* **Aim of the task**
Each line with the string "github" is to be copied from the records below.

* **Material provided**
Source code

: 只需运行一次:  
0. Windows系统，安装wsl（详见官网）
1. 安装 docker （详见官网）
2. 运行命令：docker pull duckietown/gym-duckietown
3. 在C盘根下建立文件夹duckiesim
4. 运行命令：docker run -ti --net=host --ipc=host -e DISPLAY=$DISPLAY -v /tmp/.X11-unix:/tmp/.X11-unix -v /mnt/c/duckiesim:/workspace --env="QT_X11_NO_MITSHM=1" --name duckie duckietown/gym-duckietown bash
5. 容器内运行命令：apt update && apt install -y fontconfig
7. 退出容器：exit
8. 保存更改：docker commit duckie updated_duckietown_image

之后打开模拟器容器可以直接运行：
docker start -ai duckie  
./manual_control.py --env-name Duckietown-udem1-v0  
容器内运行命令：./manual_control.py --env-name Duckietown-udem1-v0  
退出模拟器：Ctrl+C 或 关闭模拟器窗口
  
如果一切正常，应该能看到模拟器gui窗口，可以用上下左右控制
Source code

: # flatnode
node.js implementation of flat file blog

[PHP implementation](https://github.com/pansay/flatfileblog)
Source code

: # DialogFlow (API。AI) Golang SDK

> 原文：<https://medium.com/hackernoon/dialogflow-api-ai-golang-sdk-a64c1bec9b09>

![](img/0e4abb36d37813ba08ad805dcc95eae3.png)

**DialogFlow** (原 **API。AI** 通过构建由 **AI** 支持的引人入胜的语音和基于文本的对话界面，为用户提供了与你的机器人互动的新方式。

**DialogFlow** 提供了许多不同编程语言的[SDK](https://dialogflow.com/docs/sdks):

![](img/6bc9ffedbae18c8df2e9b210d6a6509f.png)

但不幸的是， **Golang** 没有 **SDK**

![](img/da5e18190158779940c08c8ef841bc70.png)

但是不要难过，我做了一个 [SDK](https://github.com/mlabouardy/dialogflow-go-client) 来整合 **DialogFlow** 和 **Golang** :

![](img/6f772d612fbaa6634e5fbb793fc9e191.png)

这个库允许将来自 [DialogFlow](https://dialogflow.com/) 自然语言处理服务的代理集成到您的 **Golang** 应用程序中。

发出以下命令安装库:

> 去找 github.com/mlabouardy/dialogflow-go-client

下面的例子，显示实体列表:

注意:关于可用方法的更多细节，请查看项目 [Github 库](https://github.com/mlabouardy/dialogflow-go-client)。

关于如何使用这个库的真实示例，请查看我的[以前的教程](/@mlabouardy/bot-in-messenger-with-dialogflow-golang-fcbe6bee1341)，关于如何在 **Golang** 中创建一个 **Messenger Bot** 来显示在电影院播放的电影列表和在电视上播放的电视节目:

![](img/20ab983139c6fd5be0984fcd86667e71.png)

* **Response**
[PHP implementation](https://github.com/pansay/flatfileblog)
但是不要难过，我做了一个 [SDK](https://github.com/mlabouardy/dialogflow-go-client) 来整合 **DialogFlow** 和 **Golang** :
> 去找 github.com/mlabouardy/dialogflow-go-client
注意:关于可用方法的更多细节，请查看项目 [Github 库](https://github.com/mlabouardy/dialogflow-go-client)。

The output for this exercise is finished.